Ethereum is the second biggest blockchain platform in the world, so why is a new version necessary? We’ll be looking at the issues faced by Ethereum’s original incarnation and examine how Ethereum 2.0 aims to fix them, and what it means for the future of the cryptocurrency in this week’s Ask CryptoVantage.

Ethereum 2.0 is on the horizon and it brings numerous upgrades to the network

The Issues Facing Ethereum 1.0

Ethereum has played second fiddle to Bitcoin since its inception, but both blockchain platforms are facing the same issues, and each needs to change its course if it wants to hold off competition from emerging blockchain companies. These new blockchain companies all aim to solve the issues that both Bitcoin and Ethereum now face, which are: scalability, proof of work consensus, and security.


One of the ultimate goals of Ethereum is to become the “world’s computer”, but the problem with this goal is that currently, the Ethereum ledger is 90% full and can only process 15 transactions per second. That is not scalable to the needs that would exist if the platform was to reach that goal.

The congestion of the ledger combined with the slow transaction speed has made it extremely costly to use the blockchain, this is true now more than ever, and so big companies have shied away from using Ethereum as their platform or are looking for alternatives. If Ethereum wants to compete long-term, rather than be a steppingstone for other company’s progression in the blockchain industry, increasing scalability is a major necessity.

Proof of Work

The next issue facing Ethereum is its current proof of work consensus algorithm. There is nothing wrong with the way proof of work, well, works, but rather an issue in its long-term utility in relation to cost effectiveness. Ethereum 2.0 will utilize proof of stake, which is generally regarded as much more efficient.


The third main issue facing Ethereum is security in relation to using a proof of stake system rather than their current proof of work one. Proof of work, partially due to the costs associated with programming an attack against the network, is extremely safe. Bad actors get cut out of the network thanks to technological and economic disincentives, and it would likely cost more resources than you could reap if you tried to attack the current proof of work system.

The issue for Ethereum then is not its current security, but its security once it switches to a proof of stake system with Ethereum 2.0. Proof of stake presents the issue of “nothing at stake”, an issue that will be discussed later in this article.
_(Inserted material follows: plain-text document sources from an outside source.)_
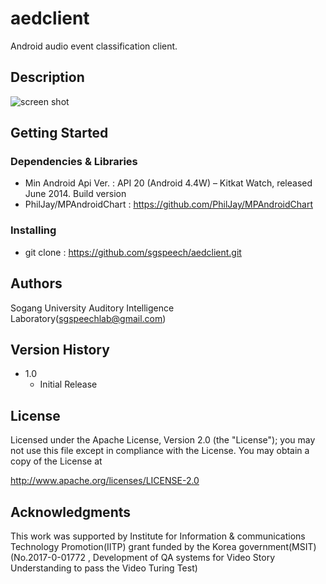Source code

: # aedclient
Android audio event classification client.

## Description

![screen shot](https://github.com/sgspeech/aedclient/blob/master/Screenshot_2018-03-12-20-51-22%5B1%5D.png)

## Getting Started

### Dependencies & Libraries

* Min Android Api Ver. : API 20 (Android 4.4W) – Kitkat Watch, released June 2014. Build version  
* PhilJay/MPAndroidChart : https://github.com/PhilJay/MPAndroidChart 

### Installing

* git clone : https://github.com/sgspeech/aedclient.git

## Authors

Sogang University Auditory Intelligence Laboratory(sgspeechlab@gmail.com)


## Version History


* 1.0
    * Initial Release

## License

Licensed under the Apache License, Version 2.0 (the "License"); you may not use this file except in compliance with the License. You may obtain a copy of the License at

http://www.apache.org/licenses/LICENSE-2.0

## Acknowledgments

This work was supported by Institute for Information & communications Technology Promotion(IITP) grant funded by the Korea government(MSIT) (No.2017-0-01772 , Development of QA systems for Video Story Understanding to pass the Video Turing Test)
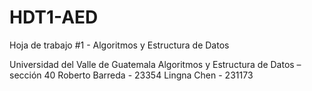 # HDT1-AED
Hoja de trabajo #1 - Algoritmos y Estructura de Datos

Universidad del Valle de Guatemala
Algoritmos y Estructura de Datos – sección 40
Roberto Barreda - 23354
Lingna Chen - 231173
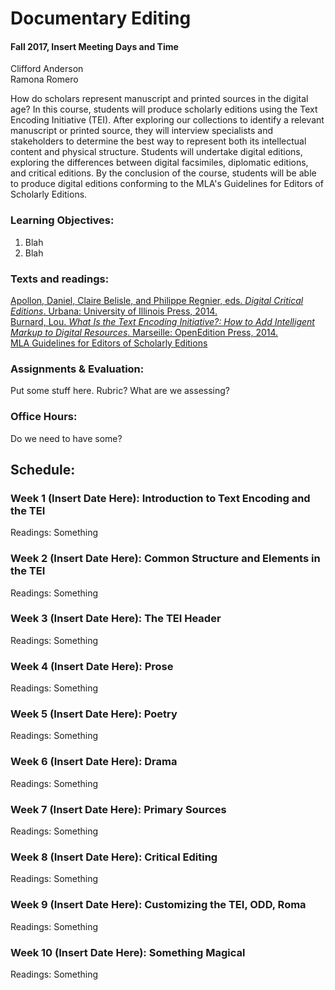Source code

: # Documentary Editing    
#### Fall 2017, Insert Meeting Days and Time
Clifford Anderson   
Ramona Romero

How do scholars represent manuscript and printed sources in the digital age? In this course, students will produce scholarly editions using the Text Encoding Initiative (TEI). After exploring our collections to identify a relevant manuscript or printed source, they will interview specialists and stakeholders to determine the best way to represent both its intellectual content and physical structure. Students will undertake digital editions, exploring the differences between digital facsimiles, diplomatic editions, and critical editions. By the conclusion of the course, students will be able to produce digital editions conforming to the MLA's Guidelines for Editors of Scholarly Editions. 

### Learning Objectives:
1. Blah
2. Blah

### Texts and readings:

[Apollon, Daniel, Claire Belisle, and Philippe Regnier, eds. *Digital Critical Editions*. Urbana: University of Illinois Press, 2014.](http://discoverlibrary.vanderbilt.edu/VANDERBILT:Blended:vanunicorn4723167)   
[Burnard, Lou. *What Is the Text Encoding Initiative?: How to Add Intelligent Markup to Digital Resources*. Marseille: OpenEdition Press, 2014.](http://books.openedition.org/oep/426)  
[MLA Guidelines for Editors of Scholarly Editions](https://www.mla.org/Resources/Research/Surveys-Reports-and-Other-Documents/Publishing-and-Scholarship/Reports-from-the-MLA-Committee-on-Scholarly-Editions/Guidelines-for-Editors-of-Scholarly-Editions)   

### Assignments & Evaluation:

Put some stuff here. Rubric? What are we assessing?

### Office Hours:
Do we need to have some?

## Schedule:

### Week 1 (Insert Date Here):  Introduction to Text Encoding and the TEI
Readings: Something

### Week 2 (Insert Date Here):  Common Structure and Elements in the TEI
Readings: Something

### Week 3 (Insert Date Here):  The TEI Header
Readings:  Something

### Week 4 (Insert Date Here):  Prose
Readings:  Something

### Week 5 (Insert Date Here):  Poetry
Readings:  Something

### Week 6 (Insert Date Here):  Drama
Readings:  Something

### Week 7 (Insert Date Here):  Primary Sources
Readings:  Something

### Week 8 (Insert Date Here):  Critical Editing
Readings:  Something

### Week 9 (Insert Date Here):  Customizing the TEI, ODD, Roma
Readings:  Something

### Week 10 (Insert Date Here):  Something Magical
Readings:  Something

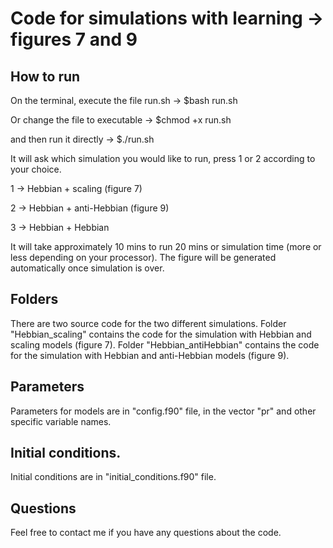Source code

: # Code for simulations with learning -> figures 7 and 9

## How to run

On the terminal, execute the file run.sh -> $bash run.sh

Or change the file to executable -> $chmod +x run.sh

and then run it directly -> $./run.sh

It will ask which simulation you would like to run, press 1 or 2 according to your choice.

1 -> Hebbian + scaling (figure 7)

2 -> Hebbian + anti-Hebbian (figure 9)

3 -> Hebbian + Hebbian

It will take approximately 10 mins to run 20 mins or simulation time (more or less depending on your processor). 
The figure will be generated automatically once simulation is over.

## Folders

There are two source code for the two different simulations. 
Folder "Hebbian_scaling" contains the code for the simulation with Hebbian and scaling models (figure 7). 
Folder "Hebbian_antiHebbian" contains the code for the simulation with Hebbian and anti-Hebbian models (figure 9). 

## Parameters

Parameters for models are in "config.f90" file, in the vector "pr" and other specific variable names. 

## Initial conditions.

Initial conditions are in "initial_conditions.f90" file.

## Questions

Feel free to contact me if you have any questions about the code.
The Solutions Ethereum 2.0 Proposes

In order to solve the issues faced by Ethereum 1.0, the new version promises a proof of stake algorithm, while also solving scalability issues with Plasma and The Raiden Network, and Sharding. The first steps to 2.0 began on December 1 with the launch of the Beacon Chain.

Proof of Stake with Ethereum 2.0

The main issue with proof of stake is a problem called “nothing at stake”, which boils down to this, in a proof of work system, miners can only validate one block at a time. But in a proof of stake system they can be presented two blocks that they have to choose from, and in fact could choose both and double down their fees collected even though both will not be validated. Essentially it can lead to many security vulnerabilities. Ethereum 2.0 aims to solve this problem through a combination of the Casper protocol and the Beacon chain.

The Beacon chain is separate from the original proof of work chain but is connected and runs parallel. It is the system chain for Ethereum 2.0, and its main responsibilities are to store and maintain a registry of validators, process cross-links between itself and the main chain, and to process the final transaction. Launched on December 1, 2020, you can become a validator by staking 32 ETH, which will be held until the network is fully transitioned to 2.0, at which time you will receive your rewards. This switch to staking is a big step forward.

Plasma and The Raiden Network

Plasma is an extra layer that sits on top of the Ethereum, or any main chain, which allows users to run apps on a separate “child” chain without interacting with the main chain until final settlement is necessary. It also allows the separate child chain to run its own consensus algorithms and allows assets to be transferred from the main chain to the child chain and vice-versa.

This will substantially alleviate congestion on the main chain, increasing speed and reducing costs. The Raiden Network is separate from Plasma but works in a similar manner and aims to solve the same issue.


Sharding is yet another way Ethereum 2.0 aims to solve its predecessor’s problems. In general, sharding is splitting a large database into more manageable parts. Currently, in all blockchain protocols each node stores the entire state and processes all transactions. While this provides a large amount of security, it limits scalability.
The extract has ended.